PRA looked at the intents of the ring-fencing regime, its statutory objectives, the legal ring-fencing requirements and feedback to questionnaires it sent to RFBs.
The overall conclusion is that most rules are working well and firms appear to understand them. PRA is happy that the rules support the statutory regime well, meet the legal aims and operate effectively.
PRA identified some potential areas of improvement to rules and associated guidance, including:
- rules relating to the provision of services to RFBs from non-ring-fenced parts of a group: PRA has identified potential overlap with its rules on operational resilience;
- rules relating to arm’s length transactions, specifically that PRA might be able to reduce the frequency with which RFBs must review their internal policies on the requirement to transact only on an arm’s length basis;
- modifications of rules relating to governance arrangements: PRA has made several modifications to these rules appropriate to specific RFBs.
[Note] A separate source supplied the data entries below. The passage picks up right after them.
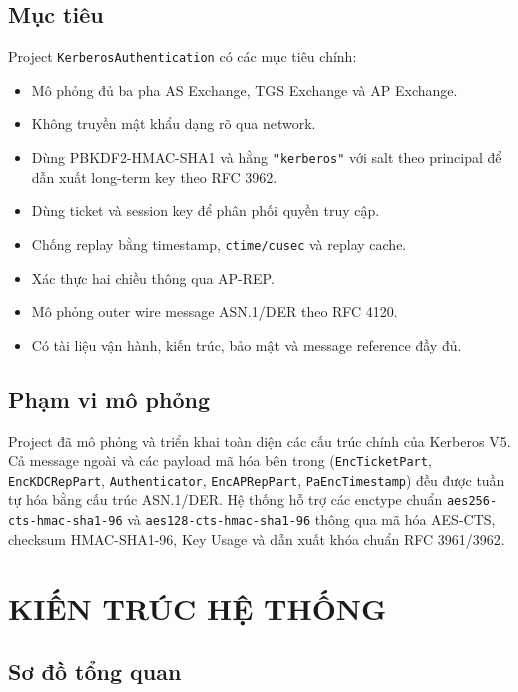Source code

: \documentclass[12pt]{article}
\begin{document}
\subsection{Mục tiêu}

Project \texttt{KerberosAuthentication} có các mục tiêu chính:
\begin{itemize}
    \item Mô phỏng đủ ba pha AS Exchange, TGS Exchange và AP Exchange.
    \item Không truyền mật khẩu dạng rõ qua network.
    \item Dùng PBKDF2-HMAC-SHA1 và hằng \texttt{"kerberos"} với salt theo principal để dẫn xuất long-term key theo RFC 3962.
    \item Dùng ticket và session key để phân phối quyền truy cập.
    \item Chống replay bằng timestamp, \texttt{ctime/cusec} và replay cache.
    \item Xác thực hai chiều thông qua AP-REP.
    \item Mô phỏng outer wire message ASN.1/DER theo RFC 4120.
    \item Có tài liệu vận hành, kiến trúc, bảo mật và message reference đầy đủ.
\end{itemize}

\subsection{Phạm vi mô phỏng}

Project đã mô phỏng và triển khai toàn diện các cấu trúc chính của Kerberos V5. Cả message ngoài và các payload mã hóa bên trong (\texttt{EncTicketPart}, \texttt{EncKDCRepPart}, \texttt{Authenticator}, \texttt{EncAPRepPart}, \texttt{PaEncTimestamp}) đều được tuần tự hóa bằng cấu trúc ASN.1/DER. Hệ thống hỗ trợ các enctype chuẩn \texttt{aes256-cts-hmac-sha1-96} và \texttt{aes128-cts-hmac-sha1-96} thông qua mã hóa AES-CTS, checksum HMAC-SHA1-96, Key Usage và dẫn xuất khóa chuẩn RFC 3961/3962.

\section{KIẾN TRÚC HỆ THỐNG}

\subsection{Sơ đồ tổng quan}
\end{document}
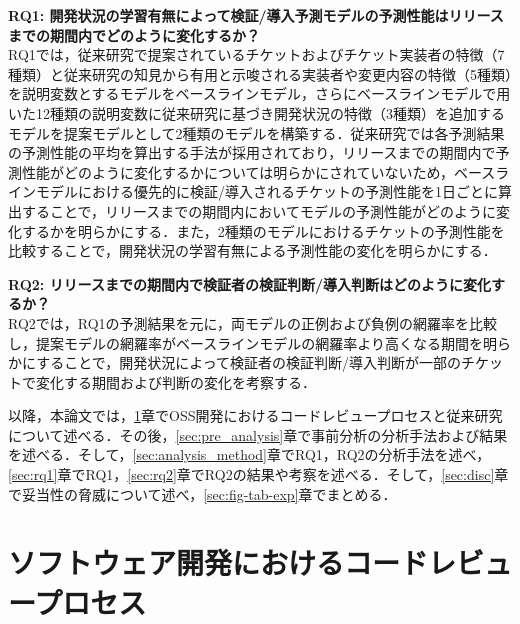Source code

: \documentclass[11pt]{jreport}
\newcommand{\rqone}{開発状況の学習有無によって検証/導入予測モデルの予測性能はリリースまでの期間内でどのように変化するか？}
\newcommand{\rqtwo}{リリースまでの期間内で検証者の検証判断/導入判断はどのように変化するか？}
\begin{document}
\noindent\textbf{RQ1: \rqone}\\
RQ1では，従来研究\cite{prioritizer}で提案されているチケットおよびチケット実装者の特徴（7種類）と従来研究\cite{release_merge}\cite{review1}の知見から有用と示唆される実装者や変更内容の特徴（5種類）を説明変数とするモデルをベースラインモデル，さらにベースラインモデルで用いた12種類の説明変数に従来研究に基づき開発状況の特徴（3種類）を追加するモデルを提案モデルとして2種類のモデルを構築する．従来研究\cite{prioritizer}では各予測結果の予測性能の平均を算出する手法が採用されており，リリースまでの期間内で予測性能がどのように変化するかについては明らかにされていないため，ベースラインモデルにおける優先的に検証/導入されるチケットの予測性能を1日ごとに算出することで，リリースまでの期間内においてモデルの予測性能がどのように変化するかを明らかにする．また，2種類のモデルにおけるチケットの予測性能を比較することで，開発状況の学習有無による予測性能の変化を明らかにする．

\noindent\textbf{RQ2: \rqtwo}\\
RQ2では，RQ1の予測結果を元に，両モデルの正例および負例の網羅率を比較し，提案モデルの網羅率がベースラインモデルの網羅率より高くなる期間を明らかにすることで，開発状況によって検証者の検証判断/導入判断が一部のチケットで変化する期間および判断の変化を考察する．


以降，本論文では，\ref{sec:intro}章でOSS開発におけるコードレビュープロセスと従来研究について述べる．その後，\ref{sec:pre_analysis}章で事前分析の分析手法および結果を述べる．そして，\ref{sec:analysis_method}章でRQ1，RQ2の分析手法を述べ，\ref{sec:rq1}章でRQ1，\ref{sec:rq2}章でRQ2の結果や考察を述べる．そして，\ref{sec:disc}章で妥当性の脅威について述べ，\ref{sec:fig-tab-exp}章でまとめる．

\chapter{ソフトウェア開発におけるコードレビュープロセス}\label{sec:intro}
\end{document}
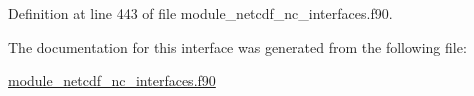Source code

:Definition at line 443 of file module\+\_\+netcdf\+\_\+nc\+\_\+interfaces.\+f90.



The documentation for this interface was generated from the following file\+:\begin{DoxyCompactItemize}
\item 
\hyperlink{module__netcdf__nc__interfaces_8f90}{module\+\_\+netcdf\+\_\+nc\+\_\+interfaces.\+f90}\end{DoxyCompactItemize}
PRA thinks there could be grounds for granting longer lasting rule modifications.
PRA will also re-assess:
- the level of consolidation at which some of the governance rules apply; and
- one annual regulatory report, relating to RFB tax exposures, which may be unnecessary given the materiality of the amounts reported.
PRA will also consider minor changes, such as making clear that a “governing body” does not include senior management committees.